My Case for DTO’s

In many of my posts about Grails and Flex integration, I take for granted that I use Data Transfer Objects to transfer data between my Grails backend and my Flex frontend. Put simply, Data Transfer Object are pure data containing classes different from the domain entity classes used to store data in the backend. I take it for granted because I’m deeply convinced that it’s the best way to do things and so far, experience has never proved me wrong. But I often get this question in comments or by mail (this is for you Martijn): why bother create an entirely separate class structure and copy data from entities to DTO’s and back instead of just using entities?

I’ve expressed my arguments a couple of times across various posts but I thought it would be nice to sum things up in here for future reference.

Where does it come from?

When I first started to work on enterprise applications and ORM-based architectures, it was with a Model-Driven Architecture framework called AndroMDA. AndroMDA was absolutely key in helping me getting started with Spring and Hibernate and I was especially inspired by one paragraph in their “getting started” tutorial, which I quote here:

Data Propagation Between Layers

In addition to the concepts discussed previously, it is important to understand how data propagates between various layers of an application. Follow along the diagram above as we start from the bottom up.

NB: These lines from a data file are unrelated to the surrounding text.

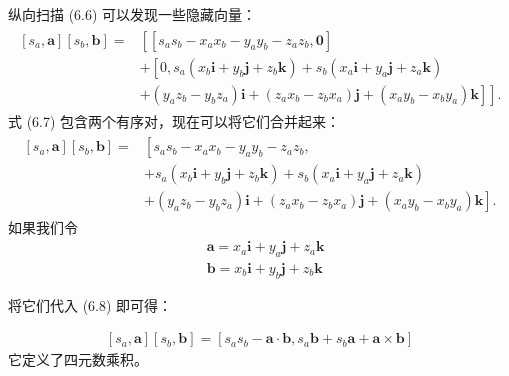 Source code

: 纵向扫描 (6.6) 可以发现一些隐藏向量：
\begin{align}
    \begin{aligned}
        {\left[s_{a}, \mathbf{a}\right]\left[s_{b}, \mathbf{b}\right]=} & {\left[\left[s_{a} s_{b}-x_{a} x_{b}-y_{a} y_{b}-z_{a} z_{b}, \mathbf{0}\right]\right.}                                                                                      \\
                                                                        & +\left[0, s_{a}\left(x_{b} \mathbf{i}+y_{b} \mathbf{j}+z_{b} \mathbf{k}\right)+s_{b}\left(x_{a} \mathbf{i}+y_{a} \mathbf{j}+z_{a} \mathbf{k}\right)\right.                   \\
                                                                        & \left.\left.+\left(y_{a} z_{b}-y_{b} z_{a}\right) \mathbf{i}+\left(z_{a} x_{b}-z_{b} x_{a}\right) \mathbf{j}+\left(x_{a} y_{b}-x_{b} y_{a}\right) \mathbf{k}\right]\right] .
    \end{aligned}
\end{align}
式 (6.7) 包含两个有序对，现在可以将它们合并起来：
\begin{align}
    \begin{aligned}
        {\left[s_{a}, \mathbf{a}\right]\left[s_{b}, \mathbf{b}\right]=} & {\left[s_{a} s_{b}-x_{a} x_{b}-y_{a} y_{b}-z_{a} z_{b},\right.}                                                                                                 \\
                                                                        & +s_{a}\left(x_{b} \mathbf{i}+y_{b} \mathbf{j}+z_{b} \mathbf{k}\right)+s_{b}\left(x_{a} \mathbf{i}+y_{a} \mathbf{j}+z_{a} \mathbf{k}\right)                      \\
                                                                        & \left.+\left(y_{a} z_{b}-y_{b} z_{a}\right) \mathbf{i}+\left(z_{a} x_{b}-z_{b} x_{a}\right) \mathbf{j}+\left(x_{a} y_{b}-x_{b} y_{a}\right) \mathbf{k}\right] .
    \end{aligned}
\end{align}
如果我们令
$$
    \begin{aligned}
         & \mathbf{a}=x_{a} \mathbf{i}+y_{a} \mathbf{j}+z_{a} \mathbf{k} \\
         & \mathbf{b}=x_{b} \mathbf{i}+y_{b} \mathbf{j}+z_{b} \mathbf{k}
    \end{aligned}
$$

将它们代入 (6.8) 即可得：

\begin{align}
    \left[s_{a}, \mathbf{a}\right]\left[s_{b}, \mathbf{b}\right]=\left[s_{a} s_{b}-\mathbf{a} \cdot \mathbf{b}, s_{a} \mathbf{b}+s_{b} \mathbf{a}+\mathbf{a} \times \mathbf{b}\right]
\end{align}
它定义了四元数乘积。


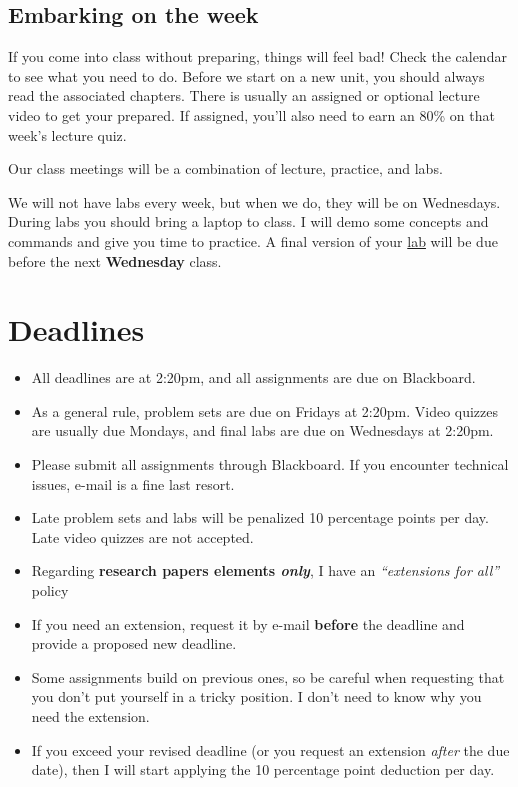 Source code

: \documentclass[
]{article}
\begin{document}
\hypertarget{class-meetings-m}{%
\subsection*{Embarking on the week}\label{class-meetings-m}}

If you come into class without preparing, things will feel bad! Check
the calendar to see what you need to do. Before we start on a new unit,
you should always read the associated chapters. There is usually an
assigned or optional lecture video to get your prepared. If assigned,
you'll also need to earn an 80\% on that week's lecture quiz.

Our class meetings will be a combination of lecture, practice, and labs.

We will not have labs every week, but when we do, they will be on
Wednesdays. During labs you should bring a laptop to class. I will demo
some concepts and commands and give you time to practice. A final
version of your \href{/assignment\#labs}{lab} will be due before the
next \textbf{Wednesday} class.

\hypertarget{deadlines-and-extensions}{%
\section*{Deadlines}\label{deadlines-and-extensions}}

\begin{itemize}
\item
  All deadlines are at 2:20pm, and all assignments are due on
  Blackboard.
\item
  As a general rule, problem sets are due on Fridays at 2:20pm. Video
  quizzes are usually due Mondays, and final labs are due on Wednesdays
  at 2:20pm.
\item
  Please submit all assignments through Blackboard. If you encounter
  technical issues, e-mail is a fine last resort.
\item
  Late problem sets and labs will be penalized 10 percentage points per
  day. Late video quizzes are not accepted.
\item
  Regarding \textbf{research papers elements \emph{only}}, I have an
  \emph{``extensions for all''} policy
\item
  If you need an extension, request it by e-mail \textbf{before} the
  deadline and provide a proposed new deadline.
\item
  Some assignments build on previous ones, so be careful when requesting
  that you don't put yourself in a tricky position. I don't need to know
  why you need the extension.
\item
  If you exceed your revised deadline (or you request an extension
  \emph{after} the due date), then I will start applying the 10
  percentage point deduction per day.
\end{itemize}
\end{document}

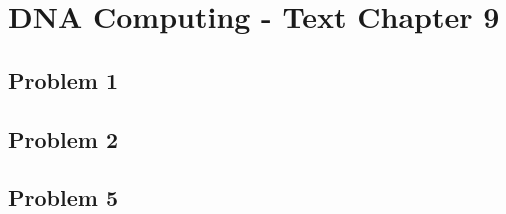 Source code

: 
\chapter{DNA Computing - Text Chapter 9}


\section{ Problem 1 }

\section{ Problem 2 }

\section{ Problem 5 } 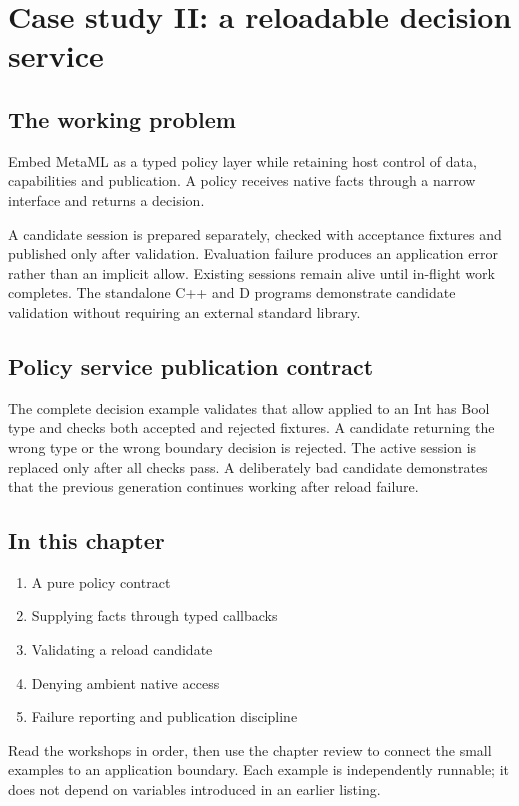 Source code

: \chapter{Case study II: a reloadable decision service}\label{ch:24}
\section*{The working problem}
Embed MetaML as a typed policy layer while retaining host control of data, capabilities and publication. A policy receives native facts through a narrow interface and returns a decision.

A candidate session is prepared separately, checked with acceptance fixtures and published only after validation. Evaluation failure produces an application error rather than an implicit allow. Existing sessions remain alive until in-flight work completes. The standalone C++ and D programs demonstrate candidate validation without requiring an external standard library.

\section*{Policy service publication contract}
The complete decision example validates that allow applied to an Int has Bool type and checks both accepted and rejected fixtures. A candidate returning the wrong type or the wrong boundary decision is rejected. The active session is replaced only after all checks pass. A deliberately bad candidate demonstrates that the previous generation continues working after reload failure.

\section*{In this chapter}
\begin{enumerate}
\item A pure policy contract
\item Supplying facts through typed callbacks
\item Validating a reload candidate
\item Denying ambient native access
\item Failure reporting and publication discipline
\end{enumerate}
Read the workshops in order, then use the chapter review to connect the small examples to an application boundary. Each example is independently runnable; it does not depend on variables introduced in an earlier listing.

As you know, relational databases store data as records in tables. The data access layer fetches these records from the database and transforms them into objects that represent entities in the business domain. Hence, these objects are called business entities.

Going one level up, the data access layer passes the entities to the business layer where business logic is performed.

The last thing to discuss is the propagation of data between the business layer and the presentation layer, for which there are two schools of thought. Some people recommend that the presentation layer should be given direct access to business entities. Others recommend just the opposite, i.e. business entities should be off limits to the presentation layer and that the business layer should package necessary information into so-called “value objects” and transfer these value objects to the presentation layer. Let’s look at the pros and cons of these two approaches.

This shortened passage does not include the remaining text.